Газета.Ru в Telegram
Новые комментарии +

Автокефальная литература

Журналист, писатель

В Москве на днях произошли два события. Одно — грандиозное, в нем участвуют сотни, а то и тысячи весьма влиятельных персон, и оно затрагивает по меньшей мере десятки миллионов человек, интересы могущественных организаций, целых государств и даже блоков государств – всей Восточной (и не только Восточной) Европы, а также отчасти Америки и Ближнего Востока. Во втором — малюсеньком — событии участвуют самое большее человек сто, известных в узком кругу коллег, а затрагивает оно еще человек двести, по самым доброжелательным подсчетам.

Но оба они до ужаса похожи друг на друга.

Первое (громадное) событие — это раскол в православии. Отказ Московской патриархии от литургического общения со Вселенской (Константинопольской) патриархией из-за того, что последняя собирается предоставить автокефалию Украинской православной церкви, — это грандиозное событие. По мировому резонансу и возможным последствиям оно — если, конечно, произойдет в полной мере, если дело не закончится одними только угрозами, строгими предупреждениями и прочим обменом любезностями — сравнимо с великим церковным расколом 1054 года, когда единая христианская церковь распалась на Западную (католическую) и Восточную (православную). На наших глазах разворачивается нечто вроде новой глобально-культурной катастрофы, которая, повторяю, затронет духовную — а значит, и душевную, и просто повседневную — жизнь десятков миллионов верующих людей.

Второе (крохотное) событие — это раскол в ПЕН-клубе, в маленькой писательской организации. Поясню для читателей, которые — о, как им повезло! — не погружены в литературные дрязги. Есть такая международная писательская правозащитная организация — ПЕН-клуб. Слово «пен» — это аббревиатура от Poem, Essay, Novel. А если целиком, то слово «pen» означает «перо», в смысле инструмент письма. То есть данный клуб объединяет писателей — поэтов, эссеистов и прозаиков. Основан в 1921 году, первый президент — Джон Голсуорси; дальнейшие тоже были значительными фигурами — например, Герберт Уэллс, Артур Миллер, Генрих Бёлль, Марио Варгас Льоса и другие достойные литераторы.
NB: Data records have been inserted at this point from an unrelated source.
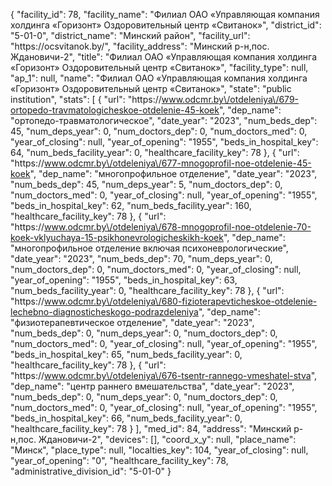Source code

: {
    "facility_id": 78,
    "facility_name": "Филиал ОАО «Управляющая компания холдинга «Горизонт» Оздоровительный центр «Свитанок»",
    "district_id": "5-01-0",
    "district_name": "Минский район",
    "facility_url": "https:\/\/ocsvitanok.by\/",
    "facility_address": "Минский р-н,пос. Ждановичи-2",
    "title": "Филиал ОАО «Управляющая компания холдинга «Горизонт» Оздоровительный центр «Свитанок»",
    "facility_type": null,
    "ap_1": null,
    "name": "Филиал ОАО «Управляющая компания холдинга «Горизонт» Оздоровительный центр «Свитанок»",
    "state": "public institution",
    "stats": [
        {
            "url": "https:\/\/www.odcmr.by\/otdeleniya\/679-ortopedo-travmatologicheskoe-otdelenie-45-koek",
            "dep_name": "ортопедо-травматологическое",
            "date_year": "2023",
            "num_beds_dep": 45,
            "num_deps_year": 0,
            "num_doctors_dep": 0,
            "num_doctors_med": 0,
            "year_of_closing": null,
            "year_of_opening": "1955",
            "beds_in_hospital_key": 64,
            "num_beds_facility_year": 0,
            "healthcare_facility_key": 78
        },
        {
            "url": "https:\/\/www.odcmr.by\/otdeleniya\/677-mnogoprofil-noe-otdelenie-45-koek",
            "dep_name": "многопрофильное отделение",
            "date_year": "2023",
            "num_beds_dep": 45,
            "num_deps_year": 5,
            "num_doctors_dep": 0,
            "num_doctors_med": 0,
            "year_of_closing": null,
            "year_of_opening": "1955",
            "beds_in_hospital_key": 62,
            "num_beds_facility_year": 160,
            "healthcare_facility_key": 78
        },
        {
            "url": "https:\/\/www.odcmr.by\/otdeleniya\/678-mnogoprofil-noe-otdelenie-70-koek-vklyuchaya-15-psikhonevrologicheskikh-koek",
            "dep_name": "многопрофильное отделение включая психоневрологические",
            "date_year": "2023",
            "num_beds_dep": 70,
            "num_deps_year": 0,
            "num_doctors_dep": 0,
            "num_doctors_med": 0,
            "year_of_closing": null,
            "year_of_opening": "1955",
            "beds_in_hospital_key": 63,
            "num_beds_facility_year": 0,
            "healthcare_facility_key": 78
        },
        {
            "url": "https:\/\/www.odcmr.by\/otdeleniya\/680-fizioterapevticheskoe-otdelenie-lechebno-diagnosticheskogo-podrazdeleniya",
            "dep_name": "физиотерапевтическое отделение",
            "date_year": "2023",
            "num_beds_dep": 0,
            "num_deps_year": 0,
            "num_doctors_dep": 0,
            "num_doctors_med": 0,
            "year_of_closing": null,
            "year_of_opening": "1955",
            "beds_in_hospital_key": 65,
            "num_beds_facility_year": 0,
            "healthcare_facility_key": 78
        },
        {
            "url": "https:\/\/www.odcmr.by\/otdeleniya\/676-tsentr-rannego-vmeshatel-stva",
            "dep_name": "центр раннего вмешательства",
            "date_year": "2023",
            "num_beds_dep": 0,
            "num_deps_year": 0,
            "num_doctors_dep": 0,
            "num_doctors_med": 0,
            "year_of_closing": null,
            "year_of_opening": "1955",
            "beds_in_hospital_key": 66,
            "num_beds_facility_year": 0,
            "healthcare_facility_key": 78
        }
    ],
    "med_id": 84,
    "address": "Минский р-н,пос. Ждановичи-2",
    "devices": [],
    "coord_x_y": null,
    "place_name": "Минск",
    "place_type": null,
    "localties_key": 104,
    "year_of_closing": null,
    "year_of_opening": "0",
    "healthcare_facility_key": 78,
    "administrative_division_id": "5-01-0"
}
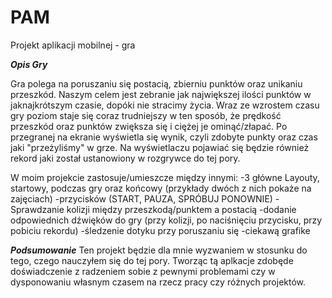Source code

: # PAM
Projekt aplikacji mobilnej - gra

***Opis Gry***

Gra polega na poruszaniu się postacią, zbierniu punktów oraz unikaniu przeszkód.
Naszym celem jest zebranie jak największej ilości punktów w jaknajkrótszym czasie,
dopóki nie stracimy życia. Wraz ze wzrostem czasu gry poziom staje się coraz trudniejszy
w ten sposób, że prędkość przeszkód oraz punktów zwiększa się i ciężej je ominąć/złapać.
Po przegranej na ekranie wyświetla się wynik, czyli zdobyte punkty oraz czas jaki "przeżyliśmy"
w grze. Na wyświetlaczu pojawiać się będzie również rekord jaki został ustanowiony w rozgrywce do tej pory.

W moim projekcie zastosuje/umieszcze między innymi:
-3 główne Layouty, startowy, podczas gry oraz końcowy (przykłady dwóch z nich pokaże na zajęciach)
-przycisków (START, PAUZA, SPRÓBUJ PONOWNIE)
-Sprawdzanie kolizji między przeszkodą/punktem a postacią
-dodanie odpowiednich dźwięków do gry (przy kolizji, po naciśnięciu przycisku, przy pobiciu rekordu)
-śledzenie dotyku przy poruszaniu się
-ciekawą grafike

***Podsumowanie***
Ten projekt będzie dla mnie wyzwaniem w stosunku do tego, czego nauczyłem się do tej pory.
Tworząc tą aplkacje zdobęde doświadczenie z radzeniem sobie z pewnymi problemami czy w dysponowaniu własnym czasem na rzecz pracy czy różnych projektów.
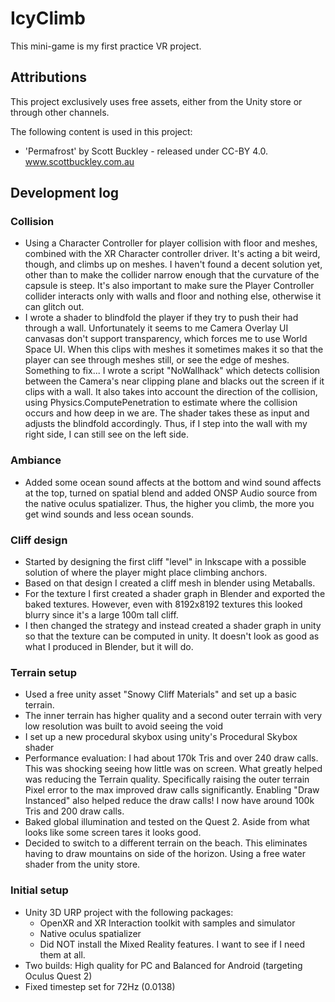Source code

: # IcyClimb

This mini-game is my first practice VR project.

## Attributions

This project exclusively uses free assets, either from the Unity store or through other channels.

The following content is used in this project:

* 'Permafrost' by Scott Buckley - released under CC-BY 4.0. www.scottbuckley.com.au

## Development log

### Collision
* Using a Character Controller for player collision with floor and meshes, combined with the XR Character controller driver.
It's acting a bit weird, though, and climbs up on meshes. I haven't found a decent solution yet, other than to make the collider narrow enough that the curvature of the capsule is steep.
It's also important to make sure the Player Controller collider interacts only with walls and floor and nothing else, otherwise it can glitch out.
* I wrote a shader to blindfold the player if they try to push their had through a wall. Unfortunately it seems to me Camera Overlay UI canvasas don't support transparency, which forces me to use World Space UI. 
When this clips with meshes it sometimes makes it so that the player can see through meshes still, or see the edge of meshes. Something to fix...
I wrote a script "NoWallhack" which detects collision between the Camera's near clipping plane and blacks out the screen if it clips with a wall. 
It also takes into account the direction of the collision, using Physics.ComputePenetration to estimate where the collision occurs and how deep in we are.
The shader takes these as input and adjusts the blindfold accordingly. Thus, if I step into the wall with my right side, I can still see on the left side.

### Ambiance
* Added some ocean sound affects at the bottom and wind sound affects at the top, turned on spatial blend and added ONSP Audio source from the native oculus spatializer. 
Thus, the higher you climb, the more you get wind sounds and less ocean sounds.

### Cliff design

* Started by designing the first cliff "level" in Inkscape with a possible solution of where the player might place climbing anchors.
* Based on that design I created a cliff mesh in blender using Metaballs. 
* For the texture I first created a shader graph in Blender and exported the baked textures. However, even with 8192x8192 textures this looked blurry since it's a large 100m tall cliff.
* I then changed the strategy and instead created a shader graph in unity so that the texture can be computed in unity. It doesn't look as good as what I produced in Blender, but it will do.

### Terrain setup

* Used a free unity asset "Snowy Cliff Materials" and set up a basic terrain.
* The inner terrain has higher quality and a second outer terrain with very low resolution was built to avoid seeing the void
* I set up a new procedural skybox using unity's Procedural Skybox shader
* Performance evaluation: I had about 170k Tris and over 240 draw calls. This was shocking seeing how little was on screen. 
What greatly helped was reducing the Terrain quality. Specifically raising the outer terrain Pixel error to the max improved draw calls significantly.
Enabling "Draw Instanced" also helped reduce the draw calls! I now have around 100k Tris and 200 draw calls. 
* Baked global illumination and tested on the Quest 2. Aside from what looks like some screen tares it looks good.
* Decided to switch to a different terrain on the beach. This eliminates having to draw mountains on side of the horizon. Using a free water shader from the unity store.

### Initial setup
* Unity 3D URP project with the following packages:
  * OpenXR and XR Interaction toolkit with samples and simulator
  * Native oculus spatializer
  * Did NOT install the Mixed Reality features. I want to see if I need them at all.
* Two builds: High quality for PC and Balanced for Android (targeting Oculus Quest 2)
* Fixed timestep set for 72Hz (0.0138)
Задача — борьба против цензуры и преследований писателей и журналистов, за свободу слова, за свободный культурный обмен. По всем правилам, в ПЕН-клубе нельзя просто состоять, это не почетное прибежище лучших и талантливейших. Быть просто хорошим писателем для этого недостаточно, хотя это тоже важный критерий.

Там надо работать, активно защищать свободу творчества. То есть писать воззвания, собирать подписи, давать резкие интервью, обращаться к парламентам и правительствам, и т.п. Поэтому, кстати, в ПЕН-клубах, как правило, членов не так уж много. Не сравнишь с Союзом писателей.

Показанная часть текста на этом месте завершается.